Diagnosing Docs and Context-Help Questions
If the manual and the live route appear to diverge, start by checking whether the difference is conceptual or cosmetic. A changed heading or slightly revised marketing line is not the same as a changed workflow rule. The manual is designed to explain workflow truth, not to preserve every pixel or phrase forever. If the route meaning is still the same, the issue may be editorial rather than functional.
If the divergence affects what a user should do next, capture both the route and the manual chapter or anchor that appears inconsistent. That makes the issue actionable. Vague claims such as “the docs are outdated” are much harder to resolve than specific comparisons between a visible page state and a named chapter section.
Support Reporting Template
- Route you were on.
- Exact message or label you saw.
- Your commercial state as best you understood it: explorer, trial, or paid.
- Whether the deliverable was Draft, Final, or absent.
- UTC or local timestamp.
- The three to five steps that produced the issue.
Support packet checklist
A good support packet is small, exact, and chronological.
- Route you were on.
- Exact text or state label you saw.
- Whether the account was exploratory, trial, or paid.
- Whether the artifact was absent, Draft, or Final.
- Local time or UTC time.
- The shortest sequence that reproduces the issue.
What not to do while troubleshooting
Do not bounce randomly across routes hoping one will reveal the answer. Do not assume a paid plan eliminates every other state boundary. Do not treat a locked control as meaningless decoration. Do not describe the issue only in emotional terms when the product is already giving you exact wording. And do not ask support to infer which account or artifact you mean when you can provide that information directly.
These anti-patterns matter because they are the main reason otherwise straightforward issues become difficult to reproduce. A small amount of discipline at the user side creates a huge amount of clarity at the support side.
When to escalate
Escalate when the visible story is internally inconsistent: the billing page says one thing while the rest of the app behaves as though a different state is active, a paid or trial account receives non-entitled Aegis behavior without explanation, a Final artifact remains blocked from actions the current plan should allow, or a security flow requests confirmation that cannot be completed even though the route says it should.
What good evidence looks like
Good evidence is boring in the best way. It names the route, the wording, the sequence, and the time. It does not rely on emotional summary alone. That discipline helps both users and operators, because it keeps troubleshooting anchored to the live product rather than to memory or assumption.

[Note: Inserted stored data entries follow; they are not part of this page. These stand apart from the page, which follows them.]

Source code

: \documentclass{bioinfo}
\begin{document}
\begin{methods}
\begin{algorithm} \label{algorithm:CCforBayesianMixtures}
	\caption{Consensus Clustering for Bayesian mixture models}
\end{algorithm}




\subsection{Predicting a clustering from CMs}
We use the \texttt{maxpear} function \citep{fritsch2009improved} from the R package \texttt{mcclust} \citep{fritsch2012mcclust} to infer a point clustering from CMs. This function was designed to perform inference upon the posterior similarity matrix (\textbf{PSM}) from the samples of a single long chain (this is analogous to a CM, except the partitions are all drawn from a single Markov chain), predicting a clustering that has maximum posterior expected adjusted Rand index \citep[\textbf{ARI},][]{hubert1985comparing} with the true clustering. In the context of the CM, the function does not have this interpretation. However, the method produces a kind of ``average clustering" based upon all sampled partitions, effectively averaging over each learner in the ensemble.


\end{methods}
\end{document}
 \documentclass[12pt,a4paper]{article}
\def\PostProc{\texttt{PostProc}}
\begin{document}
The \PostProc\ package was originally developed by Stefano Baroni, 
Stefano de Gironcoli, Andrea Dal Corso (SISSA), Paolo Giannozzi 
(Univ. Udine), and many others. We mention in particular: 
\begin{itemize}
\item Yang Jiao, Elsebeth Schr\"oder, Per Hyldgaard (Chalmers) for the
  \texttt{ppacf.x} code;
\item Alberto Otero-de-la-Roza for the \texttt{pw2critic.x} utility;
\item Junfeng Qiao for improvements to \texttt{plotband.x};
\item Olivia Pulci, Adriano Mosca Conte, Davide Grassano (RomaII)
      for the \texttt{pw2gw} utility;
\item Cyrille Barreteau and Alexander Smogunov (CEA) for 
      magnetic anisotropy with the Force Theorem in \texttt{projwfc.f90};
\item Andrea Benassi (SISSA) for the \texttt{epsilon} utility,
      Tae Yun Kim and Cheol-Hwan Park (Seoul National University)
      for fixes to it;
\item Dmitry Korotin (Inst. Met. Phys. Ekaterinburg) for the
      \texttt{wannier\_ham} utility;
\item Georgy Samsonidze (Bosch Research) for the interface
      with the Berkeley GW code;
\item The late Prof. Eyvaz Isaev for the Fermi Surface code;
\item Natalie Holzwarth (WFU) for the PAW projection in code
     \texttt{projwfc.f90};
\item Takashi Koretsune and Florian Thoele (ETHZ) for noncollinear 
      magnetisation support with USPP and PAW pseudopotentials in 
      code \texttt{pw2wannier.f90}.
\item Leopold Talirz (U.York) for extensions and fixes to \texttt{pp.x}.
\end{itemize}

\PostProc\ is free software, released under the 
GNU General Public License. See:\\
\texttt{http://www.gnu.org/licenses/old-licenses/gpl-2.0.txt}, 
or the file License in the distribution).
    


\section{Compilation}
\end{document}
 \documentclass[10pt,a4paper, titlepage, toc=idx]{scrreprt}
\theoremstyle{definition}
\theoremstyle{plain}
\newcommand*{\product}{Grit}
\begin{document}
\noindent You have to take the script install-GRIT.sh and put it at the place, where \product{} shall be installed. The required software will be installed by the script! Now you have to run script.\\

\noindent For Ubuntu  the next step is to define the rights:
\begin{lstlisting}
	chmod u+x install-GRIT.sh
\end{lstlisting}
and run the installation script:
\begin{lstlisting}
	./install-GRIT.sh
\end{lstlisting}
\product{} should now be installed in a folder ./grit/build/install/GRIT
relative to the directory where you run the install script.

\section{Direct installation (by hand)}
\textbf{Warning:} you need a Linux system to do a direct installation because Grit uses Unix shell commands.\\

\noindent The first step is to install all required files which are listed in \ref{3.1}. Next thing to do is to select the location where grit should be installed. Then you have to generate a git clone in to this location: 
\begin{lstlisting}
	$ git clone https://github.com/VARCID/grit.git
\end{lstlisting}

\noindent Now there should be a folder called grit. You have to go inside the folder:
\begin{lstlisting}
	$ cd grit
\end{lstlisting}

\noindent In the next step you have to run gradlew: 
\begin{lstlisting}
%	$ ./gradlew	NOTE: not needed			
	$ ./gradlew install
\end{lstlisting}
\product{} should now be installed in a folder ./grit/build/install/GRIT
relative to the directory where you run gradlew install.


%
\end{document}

When a problem is real but not urgent
Not every inconsistency is a production emergency. Some issues are important precisely because they affect user confidence, comprehension, or commercial clarity rather than immediate system safety. Documentation drift, ambiguous route wording, or a help panel that points to a weaker explanation may all deserve correction even if the core workflow still functions. Users should feel comfortable reporting these issues without needing to frame them as disasters.
That perspective is useful because it keeps support culture healthy. The goal is not to dramatize every defect. The goal is to classify it accurately, preserve the relevant evidence, and route it to the people best positioned to improve the user experience.